From the point of view of US observers, I don't think there's too much to read into this. Of course Howard's victory will give Bush a bit of comfort (after all, Little Johnny and W. are good mates - even hanging out together at the Crawford ranch), but the election issues were different here to what you're experiencing in the US, and hence the Australian result is not a big predictor of the US result.

Even though Australia is officially one of the glorious Coalition of the Willing, and has troops on the ground there, for many people here the Iraqi war was not a major issue. Our presence is not large - a few hundred troops - and Australians have been fortunate not to be amongst any of the casualties. May this remain so.

Instead, the big issue of the election campaign was the economy - and more precisely, which party managed to portray itself as the better economic manager. And it was here that the ruling Liberal Party (which, as you may remember, is really a conservative party ... Rule of thumb: in Australia, if the word "Liberal" has a capital L, then it means "conservative". If "liberal" has a small l, then it means "liberal". Confused? Yeah, so are most Liberals. Particularly the conservative Liberals.) ... where was I? Yes, it was on the subject of economic management that the Liberals managed to portray themselves in the best light, and basically wipe the floor with the Labor Party. In the final week of the campaign we were subjected to a barrage of attack ads, in every commercial break, from the Liberals, shrieking at us about how awful Labor would be, about how Latham would stuff everything up and about how interest rates inevitably rise under Labor governments.
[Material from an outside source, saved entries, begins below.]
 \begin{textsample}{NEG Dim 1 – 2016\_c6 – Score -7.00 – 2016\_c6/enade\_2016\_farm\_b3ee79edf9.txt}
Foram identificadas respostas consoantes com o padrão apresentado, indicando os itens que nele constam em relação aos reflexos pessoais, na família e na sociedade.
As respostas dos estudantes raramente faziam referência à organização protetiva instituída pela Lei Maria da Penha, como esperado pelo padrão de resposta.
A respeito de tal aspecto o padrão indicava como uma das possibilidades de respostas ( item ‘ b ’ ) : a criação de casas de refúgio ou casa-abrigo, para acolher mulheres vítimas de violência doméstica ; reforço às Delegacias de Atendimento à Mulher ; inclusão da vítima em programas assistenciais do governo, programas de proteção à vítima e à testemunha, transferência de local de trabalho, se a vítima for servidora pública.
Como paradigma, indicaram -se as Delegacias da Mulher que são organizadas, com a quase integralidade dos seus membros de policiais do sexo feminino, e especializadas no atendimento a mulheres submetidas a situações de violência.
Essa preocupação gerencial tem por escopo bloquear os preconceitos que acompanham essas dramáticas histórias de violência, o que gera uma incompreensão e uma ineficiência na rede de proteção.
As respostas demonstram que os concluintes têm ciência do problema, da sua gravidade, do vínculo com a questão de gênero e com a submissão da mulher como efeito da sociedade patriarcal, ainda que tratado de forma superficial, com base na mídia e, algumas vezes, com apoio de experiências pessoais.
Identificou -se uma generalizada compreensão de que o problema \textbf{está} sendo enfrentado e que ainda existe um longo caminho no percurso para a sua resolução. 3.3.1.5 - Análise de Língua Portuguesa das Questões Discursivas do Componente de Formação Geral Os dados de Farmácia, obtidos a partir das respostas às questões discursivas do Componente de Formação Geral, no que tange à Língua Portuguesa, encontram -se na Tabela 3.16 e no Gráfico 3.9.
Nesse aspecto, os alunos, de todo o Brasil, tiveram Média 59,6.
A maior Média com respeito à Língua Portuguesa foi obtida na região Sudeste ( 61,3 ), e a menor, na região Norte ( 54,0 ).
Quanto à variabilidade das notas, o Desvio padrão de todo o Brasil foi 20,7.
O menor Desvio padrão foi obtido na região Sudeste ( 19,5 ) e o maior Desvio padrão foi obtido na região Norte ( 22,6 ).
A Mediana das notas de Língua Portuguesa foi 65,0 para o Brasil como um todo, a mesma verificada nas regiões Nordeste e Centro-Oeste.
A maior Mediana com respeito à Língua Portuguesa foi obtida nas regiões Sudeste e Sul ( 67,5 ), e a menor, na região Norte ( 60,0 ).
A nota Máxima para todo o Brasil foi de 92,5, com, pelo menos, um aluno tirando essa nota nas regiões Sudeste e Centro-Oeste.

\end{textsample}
This may or may not be true - in Australia, as in the US, interest rates are set by the central bank, not by the government of the day, and most reputable economists disputed the government's claim that Labor = high interest rates. Nevertheless, the government's argument was a powerful one indeed in a country with record levels of personal indebtedness, at the tail end of a housing price boom. And it worked.

My own view? Well, yesterday was my first vote in an Australian election (only having become a naturalised citizen last year), so I have no history, but I can tell you this now - I'm certainly no Labor supporter. Based on my knowledge of their policies, and also the pretty impressive economic track record of the Liberals' eight and half years in office, I actually buy the argument that the economy will be in better shape under them. However, I voted Labor. Why? Because I am sick of being lied to by Howard. He's the guy who was bobbing up and down eighteen months ago justifying the Iraqi war on completely spurious grounds - grounds that he knew, or should have known were unsupported by the facts. I'm sickened by his preparedness to use the tactics of fear and vilification of certain groups (eg refugees) to further his own political ends.

Let me give you the best-known example of this. During the last election campaign, in 2001, there were reports of refugees sailing toward Australia, who apparently threw their babies into the sea in order to force the Australian Navy to rescue them, and thus bring them into the country. Howard and his ministers gleefully seized upon this report, as evidence that we don't want that kind of person in the country. The reports turned out to be false, and all the evidence suggests that Howard knew them to be false at the time - before the 2001 election. But he never corrected the story, adopting instead a position of plausible deniability to the suggestion that he knew it was wrong at the time, and instead allowed the story to run. This was three years ago, one whole electoral cycle ago ... but that's the kind of tactic that he is prepared to resort to for his own political gain.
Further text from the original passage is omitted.